→ **TASK BRIEF**
The answer must consist of the entries, copied exactly and in full.

··· INFORMATION

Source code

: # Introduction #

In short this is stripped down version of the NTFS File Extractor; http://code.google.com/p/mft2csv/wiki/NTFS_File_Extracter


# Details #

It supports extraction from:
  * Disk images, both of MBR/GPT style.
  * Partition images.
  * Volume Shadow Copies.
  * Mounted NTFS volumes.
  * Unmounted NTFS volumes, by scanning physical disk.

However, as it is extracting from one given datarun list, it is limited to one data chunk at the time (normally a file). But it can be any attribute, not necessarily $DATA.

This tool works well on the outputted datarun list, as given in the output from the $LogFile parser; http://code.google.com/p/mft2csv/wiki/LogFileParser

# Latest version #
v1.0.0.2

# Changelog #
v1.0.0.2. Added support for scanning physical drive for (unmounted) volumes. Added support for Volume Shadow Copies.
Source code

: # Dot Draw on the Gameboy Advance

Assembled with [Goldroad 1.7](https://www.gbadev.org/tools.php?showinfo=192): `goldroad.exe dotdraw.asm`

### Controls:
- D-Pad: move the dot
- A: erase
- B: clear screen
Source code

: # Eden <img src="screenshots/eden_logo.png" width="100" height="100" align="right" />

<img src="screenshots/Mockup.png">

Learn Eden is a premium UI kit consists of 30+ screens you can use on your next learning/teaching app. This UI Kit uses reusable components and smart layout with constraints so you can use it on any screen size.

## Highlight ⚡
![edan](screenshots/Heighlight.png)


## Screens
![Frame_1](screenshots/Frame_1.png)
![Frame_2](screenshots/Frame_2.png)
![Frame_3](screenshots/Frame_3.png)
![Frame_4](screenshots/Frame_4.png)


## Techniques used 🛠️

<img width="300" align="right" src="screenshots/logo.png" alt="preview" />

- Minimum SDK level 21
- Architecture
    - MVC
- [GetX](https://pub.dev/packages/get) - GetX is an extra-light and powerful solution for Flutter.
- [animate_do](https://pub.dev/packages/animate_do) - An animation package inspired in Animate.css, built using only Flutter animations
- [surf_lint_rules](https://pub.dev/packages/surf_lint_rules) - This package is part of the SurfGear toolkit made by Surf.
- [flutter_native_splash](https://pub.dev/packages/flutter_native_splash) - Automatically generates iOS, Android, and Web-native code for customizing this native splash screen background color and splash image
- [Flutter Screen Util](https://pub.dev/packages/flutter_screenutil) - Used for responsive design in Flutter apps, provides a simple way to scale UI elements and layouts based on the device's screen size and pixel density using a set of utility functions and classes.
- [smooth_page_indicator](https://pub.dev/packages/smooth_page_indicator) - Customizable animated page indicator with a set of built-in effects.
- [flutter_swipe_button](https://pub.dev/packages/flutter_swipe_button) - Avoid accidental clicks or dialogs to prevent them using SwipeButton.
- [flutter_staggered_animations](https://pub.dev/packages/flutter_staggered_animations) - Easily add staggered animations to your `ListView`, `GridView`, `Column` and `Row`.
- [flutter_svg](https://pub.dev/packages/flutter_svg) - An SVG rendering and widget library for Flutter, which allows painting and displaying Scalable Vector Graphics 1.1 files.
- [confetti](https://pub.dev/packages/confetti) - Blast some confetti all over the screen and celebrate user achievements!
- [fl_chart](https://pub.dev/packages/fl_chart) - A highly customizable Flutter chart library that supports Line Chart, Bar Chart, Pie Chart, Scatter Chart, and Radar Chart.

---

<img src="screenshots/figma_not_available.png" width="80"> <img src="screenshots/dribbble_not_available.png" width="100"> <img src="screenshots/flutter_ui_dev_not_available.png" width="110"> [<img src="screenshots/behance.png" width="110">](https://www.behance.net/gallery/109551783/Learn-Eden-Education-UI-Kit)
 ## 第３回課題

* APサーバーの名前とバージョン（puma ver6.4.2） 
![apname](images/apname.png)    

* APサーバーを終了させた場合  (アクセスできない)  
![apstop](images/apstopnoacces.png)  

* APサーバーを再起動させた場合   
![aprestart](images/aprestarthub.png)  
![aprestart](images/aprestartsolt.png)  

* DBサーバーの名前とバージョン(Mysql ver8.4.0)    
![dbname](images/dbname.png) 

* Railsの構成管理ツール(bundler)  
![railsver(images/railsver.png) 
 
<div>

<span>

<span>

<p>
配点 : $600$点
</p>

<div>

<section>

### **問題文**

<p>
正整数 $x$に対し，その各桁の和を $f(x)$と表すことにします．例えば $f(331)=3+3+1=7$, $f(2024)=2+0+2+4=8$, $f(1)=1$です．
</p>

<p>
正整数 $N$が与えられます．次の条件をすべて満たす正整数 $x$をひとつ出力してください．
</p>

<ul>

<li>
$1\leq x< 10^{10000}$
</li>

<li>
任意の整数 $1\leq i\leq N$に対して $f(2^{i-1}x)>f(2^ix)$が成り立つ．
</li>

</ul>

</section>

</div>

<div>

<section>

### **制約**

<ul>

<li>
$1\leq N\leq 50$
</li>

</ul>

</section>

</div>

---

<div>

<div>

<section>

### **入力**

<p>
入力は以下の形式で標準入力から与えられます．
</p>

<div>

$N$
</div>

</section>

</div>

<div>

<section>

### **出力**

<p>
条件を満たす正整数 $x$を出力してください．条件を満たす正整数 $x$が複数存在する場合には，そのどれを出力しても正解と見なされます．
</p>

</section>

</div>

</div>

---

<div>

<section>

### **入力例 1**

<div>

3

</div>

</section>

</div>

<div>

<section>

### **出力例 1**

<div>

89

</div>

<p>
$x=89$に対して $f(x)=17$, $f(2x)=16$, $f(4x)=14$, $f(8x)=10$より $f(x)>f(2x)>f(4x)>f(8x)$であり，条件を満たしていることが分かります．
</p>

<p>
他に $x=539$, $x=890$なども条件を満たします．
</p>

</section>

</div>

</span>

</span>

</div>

······

→ **WRITTEN SOLUTION**
Source code

: # Introduction #

In short this is stripped down version of the NTFS File Extractor; http://code.google.com/p/mft2csv/wiki/NTFS_File_Extracter


# Details #

It supports extraction from:
  * Disk images, both of MBR/GPT style.
  * Partition images.
  * Volume Shadow Copies.
  * Mounted NTFS volumes.
  * Unmounted NTFS volumes, by scanning physical disk.

However, as it is extracting from one given datarun list, it is limited to one data chunk at the time (normally a file). But it can be any attribute, not necessarily $DATA.

This tool works well on the outputted datarun list, as given in the output from the $LogFile parser; http://code.google.com/p/mft2csv/wiki/LogFileParser

# Latest version #
v1.0.0.2

# Changelog #
v1.0.0.2. Added support for scanning physical drive for (unmounted) volumes. Added support for Volume Shadow Copies.
Source code

: # Dot Draw on the Gameboy Advance

Assembled with [Goldroad 1.7](https://www.gbadev.org/tools.php?showinfo=192): `goldroad.exe dotdraw.asm`

### Controls:
- D-Pad: move the dot
- A: erase
- B: clear screen
Source code

: # Eden <img src="screenshots/eden_logo.png" width="100" height="100" align="right" />

<img src="screenshots/Mockup.png">

Learn Eden is a premium UI kit consists of 30+ screens you can use on your next learning/teaching app. This UI Kit uses reusable components and smart layout with constraints so you can use it on any screen size.

## Highlight ⚡
![edan](screenshots/Heighlight.png)


## Screens
![Frame_1](screenshots/Frame_1.png)
![Frame_2](screenshots/Frame_2.png)
![Frame_3](screenshots/Frame_3.png)
![Frame_4](screenshots/Frame_4.png)


## Techniques used 🛠️

<img width="300" align="right" src="screenshots/logo.png" alt="preview" />

- Minimum SDK level 21
- Architecture
    - MVC
- [GetX](https://pub.dev/packages/get) - GetX is an extra-light and powerful solution for Flutter.
- [animate_do](https://pub.dev/packages/animate_do) - An animation package inspired in Animate.css, built using only Flutter animations
- [surf_lint_rules](https://pub.dev/packages/surf_lint_rules) - This package is part of the SurfGear toolkit made by Surf.
- [flutter_native_splash](https://pub.dev/packages/flutter_native_splash) - Automatically generates iOS, Android, and Web-native code for customizing this native splash screen background color and splash image
- [Flutter Screen Util](https://pub.dev/packages/flutter_screenutil) - Used for responsive design in Flutter apps, provides a simple way to scale UI elements and layouts based on the device's screen size and pixel density using a set of utility functions and classes.
- [smooth_page_indicator](https://pub.dev/packages/smooth_page_indicator) - Customizable animated page indicator with a set of built-in effects.
- [flutter_swipe_button](https://pub.dev/packages/flutter_swipe_button) - Avoid accidental clicks or dialogs to prevent them using SwipeButton.
- [flutter_staggered_animations](https://pub.dev/packages/flutter_staggered_animations) - Easily add staggered animations to your `ListView`, `GridView`, `Column` and `Row`.
- [flutter_svg](https://pub.dev/packages/flutter_svg) - An SVG rendering and widget library for Flutter, which allows painting and displaying Scalable Vector Graphics 1.1 files.
- [confetti](https://pub.dev/packages/confetti) - Blast some confetti all over the screen and celebrate user achievements!
- [fl_chart](https://pub.dev/packages/fl_chart) - A highly customizable Flutter chart library that supports Line Chart, Bar Chart, Pie Chart, Scatter Chart, and Radar Chart.

---

<img src="screenshots/figma_not_available.png" width="80"> <img src="screenshots/dribbble_not_available.png" width="100"> <img src="screenshots/flutter_ui_dev_not_available.png" width="110"> [<img src="screenshots/behance.png" width="110">](https://www.behance.net/gallery/109551783/Learn-Eden-Education-UI-Kit)
 ## 第３回課題

* APサーバーの名前とバージョン（puma ver6.4.2） 
![apname](images/apname.png)    

* APサーバーを終了させた場合  (アクセスできない)  
![apstop](images/apstopnoacces.png)  

* APサーバーを再起動させた場合   
![aprestart](images/aprestarthub.png)  
![aprestart](images/aprestartsolt.png)  

* DBサーバーの名前とバージョン(Mysql ver8.4.0)    
![dbname](images/dbname.png) 

* Railsの構成管理ツール(bundler)  
![railsver(images/railsver.png) 
 
<div>

<span>

<span>

<p>
配点 : $600$点
</p>

<div>

<section>

### **問題文**

<p>
正整数 $x$に対し，その各桁の和を $f(x)$と表すことにします．例えば $f(331)=3+3+1=7$, $f(2024)=2+0+2+4=8$, $f(1)=1$です．
</p>

<p>
正整数 $N$が与えられます．次の条件をすべて満たす正整数 $x$をひとつ出力してください．
</p>

<ul>

<li>
$1\leq x< 10^{10000}$
</li>

<li>
任意の整数 $1\leq i\leq N$に対して $f(2^{i-1}x)>f(2^ix)$が成り立つ．
</li>

</ul>

</section>

</div>

<div>

<section>

### **制約**

<ul>

<li>
$1\leq N\leq 50$
</li>

</ul>

</section>

</div>

---

<div>

<div>

<section>

### **入力**

<p>
入力は以下の形式で標準入力から与えられます．
</p>

<div>

$N$
</div>

</section>

</div>

<div>

<section>

### **出力**

<p>
条件を満たす正整数 $x$を出力してください．条件を満たす正整数 $x$が複数存在する場合には，そのどれを出力しても正解と見なされます．
</p>

</section>

</div>

</div>

---

<div>

<section>

### **入力例 1**

<div>

3

</div>

</section>

</div>

<div>

<section>

### **出力例 1**

<div>

89

</div>

<p>
$x=89$に対して $f(x)=17$, $f(2x)=16$, $f(4x)=14$, $f(8x)=10$より $f(x)>f(2x)>f(4x)>f(8x)$であり，条件を満たしていることが分かります．
</p>

<p>
他に $x=539$, $x=890$なども条件を満たします．
</p>

</section>

</div>

</span>

</span>

</div>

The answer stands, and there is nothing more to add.